_Directions for this task:_
Copy the records below exactly, leaving out every picture.

(Material for this exercise Opens)

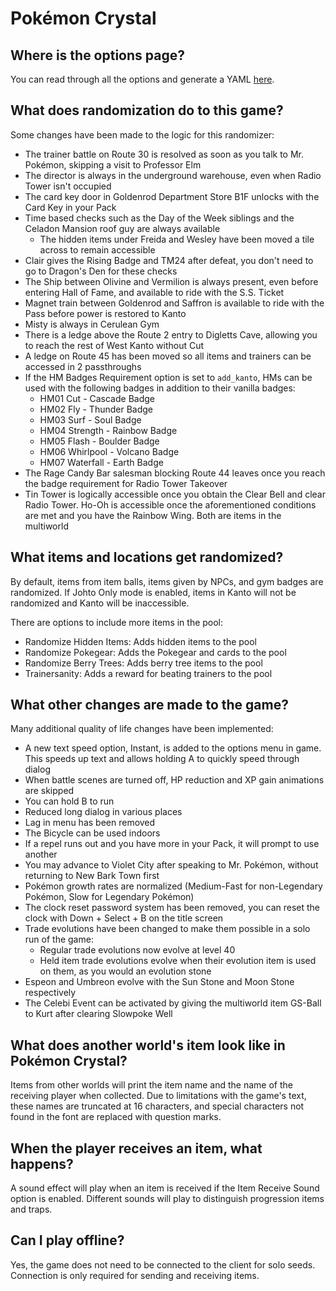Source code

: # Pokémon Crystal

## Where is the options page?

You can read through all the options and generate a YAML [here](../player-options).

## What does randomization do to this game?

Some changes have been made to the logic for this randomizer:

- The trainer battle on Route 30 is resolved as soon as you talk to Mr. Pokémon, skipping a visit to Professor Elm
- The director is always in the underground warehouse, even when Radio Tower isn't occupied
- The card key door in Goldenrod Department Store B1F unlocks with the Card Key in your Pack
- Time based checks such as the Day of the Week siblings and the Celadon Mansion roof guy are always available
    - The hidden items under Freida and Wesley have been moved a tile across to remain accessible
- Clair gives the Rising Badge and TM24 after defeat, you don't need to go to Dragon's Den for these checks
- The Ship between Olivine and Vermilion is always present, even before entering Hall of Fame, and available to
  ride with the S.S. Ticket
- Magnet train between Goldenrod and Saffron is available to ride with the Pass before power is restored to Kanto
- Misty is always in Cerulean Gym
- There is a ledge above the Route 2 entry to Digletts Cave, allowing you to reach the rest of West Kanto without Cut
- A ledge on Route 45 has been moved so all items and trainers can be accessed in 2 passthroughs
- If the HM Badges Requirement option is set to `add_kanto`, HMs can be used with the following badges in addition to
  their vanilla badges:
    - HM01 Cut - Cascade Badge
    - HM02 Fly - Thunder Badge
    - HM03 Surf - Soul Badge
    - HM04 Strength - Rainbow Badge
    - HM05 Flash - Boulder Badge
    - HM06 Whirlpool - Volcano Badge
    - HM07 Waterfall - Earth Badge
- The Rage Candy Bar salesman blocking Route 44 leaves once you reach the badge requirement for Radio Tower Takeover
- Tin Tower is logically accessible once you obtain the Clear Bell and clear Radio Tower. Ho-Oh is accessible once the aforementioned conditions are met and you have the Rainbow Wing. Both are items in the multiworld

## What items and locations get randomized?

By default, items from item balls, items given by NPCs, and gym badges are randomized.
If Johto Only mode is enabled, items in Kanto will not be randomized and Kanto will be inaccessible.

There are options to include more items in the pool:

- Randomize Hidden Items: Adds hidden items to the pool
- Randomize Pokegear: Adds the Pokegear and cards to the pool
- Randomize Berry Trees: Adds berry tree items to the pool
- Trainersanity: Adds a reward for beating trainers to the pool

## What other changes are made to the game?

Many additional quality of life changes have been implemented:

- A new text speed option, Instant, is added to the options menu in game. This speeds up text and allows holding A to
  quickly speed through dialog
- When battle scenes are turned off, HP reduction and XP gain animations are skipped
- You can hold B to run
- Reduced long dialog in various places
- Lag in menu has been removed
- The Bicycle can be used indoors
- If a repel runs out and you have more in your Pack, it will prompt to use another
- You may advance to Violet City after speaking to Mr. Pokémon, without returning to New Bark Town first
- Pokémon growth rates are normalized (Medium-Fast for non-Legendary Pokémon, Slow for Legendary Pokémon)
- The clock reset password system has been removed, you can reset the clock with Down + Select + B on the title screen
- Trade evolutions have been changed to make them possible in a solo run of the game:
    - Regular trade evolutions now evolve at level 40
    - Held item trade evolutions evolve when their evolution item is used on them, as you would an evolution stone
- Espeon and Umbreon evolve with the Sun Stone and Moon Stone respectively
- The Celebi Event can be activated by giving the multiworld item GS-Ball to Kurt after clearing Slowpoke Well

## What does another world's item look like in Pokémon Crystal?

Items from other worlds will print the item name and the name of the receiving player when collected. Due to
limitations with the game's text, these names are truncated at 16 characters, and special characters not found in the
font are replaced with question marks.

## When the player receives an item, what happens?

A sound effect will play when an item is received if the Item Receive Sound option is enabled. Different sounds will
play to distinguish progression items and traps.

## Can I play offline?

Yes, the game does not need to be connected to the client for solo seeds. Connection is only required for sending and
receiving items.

(Material for this exercise Closes)

_Task solution:_
Source code

: # Pokémon Crystal

## Where is the options page?

You can read through all the options and generate a YAML [here](../player-options).

## What does randomization do to this game?

Some changes have been made to the logic for this randomizer:

- The trainer battle on Route 30 is resolved as soon as you talk to Mr. Pokémon, skipping a visit to Professor Elm
- The director is always in the underground warehouse, even when Radio Tower isn't occupied
- The card key door in Goldenrod Department Store B1F unlocks with the Card Key in your Pack
- Time based checks such as the Day of the Week siblings and the Celadon Mansion roof guy are always available
    - The hidden items under Freida and Wesley have been moved a tile across to remain accessible
- Clair gives the Rising Badge and TM24 after defeat, you don't need to go to Dragon's Den for these checks
- The Ship between Olivine and Vermilion is always present, even before entering Hall of Fame, and available to
  ride with the S.S. Ticket
- Magnet train between Goldenrod and Saffron is available to ride with the Pass before power is restored to Kanto
- Misty is always in Cerulean Gym
- There is a ledge above the Route 2 entry to Digletts Cave, allowing you to reach the rest of West Kanto without Cut
- A ledge on Route 45 has been moved so all items and trainers can be accessed in 2 passthroughs
- If the HM Badges Requirement option is set to `add_kanto`, HMs can be used with the following badges in addition to
  their vanilla badges:
    - HM01 Cut - Cascade Badge
    - HM02 Fly - Thunder Badge
    - HM03 Surf - Soul Badge
    - HM04 Strength - Rainbow Badge
    - HM05 Flash - Boulder Badge
    - HM06 Whirlpool - Volcano Badge
    - HM07 Waterfall - Earth Badge
- The Rage Candy Bar salesman blocking Route 44 leaves once you reach the badge requirement for Radio Tower Takeover
- Tin Tower is logically accessible once you obtain the Clear Bell and clear Radio Tower. Ho-Oh is accessible once the aforementioned conditions are met and you have the Rainbow Wing. Both are items in the multiworld

## What items and locations get randomized?

By default, items from item balls, items given by NPCs, and gym badges are randomized.
If Johto Only mode is enabled, items in Kanto will not be randomized and Kanto will be inaccessible.

There are options to include more items in the pool:

- Randomize Hidden Items: Adds hidden items to the pool
- Randomize Pokegear: Adds the Pokegear and cards to the pool
- Randomize Berry Trees: Adds berry tree items to the pool
- Trainersanity: Adds a reward for beating trainers to the pool

## What other changes are made to the game?

Many additional quality of life changes have been implemented:

- A new text speed option, Instant, is added to the options menu in game. This speeds up text and allows holding A to
  quickly speed through dialog
- When battle scenes are turned off, HP reduction and XP gain animations are skipped
- You can hold B to run
- Reduced long dialog in various places
- Lag in menu has been removed
- The Bicycle can be used indoors
- If a repel runs out and you have more in your Pack, it will prompt to use another
- You may advance to Violet City after speaking to Mr. Pokémon, without returning to New Bark Town first
- Pokémon growth rates are normalized (Medium-Fast for non-Legendary Pokémon, Slow for Legendary Pokémon)
- The clock reset password system has been removed, you can reset the clock with Down + Select + B on the title screen
- Trade evolutions have been changed to make them possible in a solo run of the game:
    - Regular trade evolutions now evolve at level 40
    - Held item trade evolutions evolve when their evolution item is used on them, as you would an evolution stone
- Espeon and Umbreon evolve with the Sun Stone and Moon Stone respectively
- The Celebi Event can be activated by giving the multiworld item GS-Ball to Kurt after clearing Slowpoke Well

## What does another world's item look like in Pokémon Crystal?

Items from other worlds will print the item name and the name of the receiving player when collected. Due to
limitations with the game's text, these names are truncated at 16 characters, and special characters not found in the
font are replaced with question marks.

## When the player receives an item, what happens?

A sound effect will play when an item is received if the Item Receive Sound option is enabled. Different sounds will
play to distinguish progression items and traps.

## Can I play offline?

Yes, the game does not need to be connected to the client for solo seeds. Connection is only required for sending and
receiving items.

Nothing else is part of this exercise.